You can see that the odds are really stacked up against a successful transition and exit from your business both on the business and personal side. The key to coming out on top and being the one out of ten owners who succeed in their exit, is to take the time to plan holistically and take into consideration both your personal and business planning needs. So what’s exactly needed in the planning process?
With ROCG America’s consultant practice, we start with the personal objectives of the owners and their significant others. How much longer do they wish to work? Do they want to continue working? Full time or part time? Do they want to buy another smaller business? What after-tax income would they like to have annually to support their lifestyle objectives? What interests do they have that will fill their time? And many more what I call “What’s it all about, Alfie” questions.
We incorporate these objectives into their personal plan. From here we calculate any value gap in the assets that are needed to support their desired lifestyle versus the assets they currently have. This provides us with what value is needed to be taken out of the business leading up to their exit in addition to the value that may be needed with the sale.

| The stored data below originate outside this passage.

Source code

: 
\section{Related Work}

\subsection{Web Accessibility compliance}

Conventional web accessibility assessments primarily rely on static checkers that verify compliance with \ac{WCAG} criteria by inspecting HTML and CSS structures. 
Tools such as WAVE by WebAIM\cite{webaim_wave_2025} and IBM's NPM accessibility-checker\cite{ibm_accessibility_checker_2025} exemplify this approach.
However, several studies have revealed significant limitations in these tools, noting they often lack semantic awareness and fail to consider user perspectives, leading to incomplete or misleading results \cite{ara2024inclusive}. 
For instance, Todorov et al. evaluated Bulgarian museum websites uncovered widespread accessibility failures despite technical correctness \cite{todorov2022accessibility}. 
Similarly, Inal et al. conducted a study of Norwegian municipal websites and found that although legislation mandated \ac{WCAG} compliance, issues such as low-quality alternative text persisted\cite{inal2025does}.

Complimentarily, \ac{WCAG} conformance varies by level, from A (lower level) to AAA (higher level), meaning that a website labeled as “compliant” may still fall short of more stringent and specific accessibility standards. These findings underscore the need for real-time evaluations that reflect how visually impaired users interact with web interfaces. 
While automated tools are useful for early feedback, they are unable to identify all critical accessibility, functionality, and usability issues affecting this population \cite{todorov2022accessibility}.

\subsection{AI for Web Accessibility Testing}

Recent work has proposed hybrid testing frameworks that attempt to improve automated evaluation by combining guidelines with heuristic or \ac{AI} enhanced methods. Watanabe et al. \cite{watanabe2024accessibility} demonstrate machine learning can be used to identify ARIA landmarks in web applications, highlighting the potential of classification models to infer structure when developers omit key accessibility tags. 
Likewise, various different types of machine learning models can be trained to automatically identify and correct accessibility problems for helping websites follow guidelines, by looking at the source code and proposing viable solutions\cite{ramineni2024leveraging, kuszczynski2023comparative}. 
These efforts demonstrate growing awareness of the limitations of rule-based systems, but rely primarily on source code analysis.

The plan then encompasses how they can build business value to fund their lifestyle objectives. With a detailed plan in hand, there will be no surprises or disappointments when the sale of your business and your exit is completed. But take note, the longer you give yourself to plan and execute the plan, the better the results; and a minimum timeframe of two to five years is recommended.
This is one time that you don’t want to be part of the majority. Take the steps necessary, properly plan, and be one of the rare winners in successfully transitioning and exiting from your business.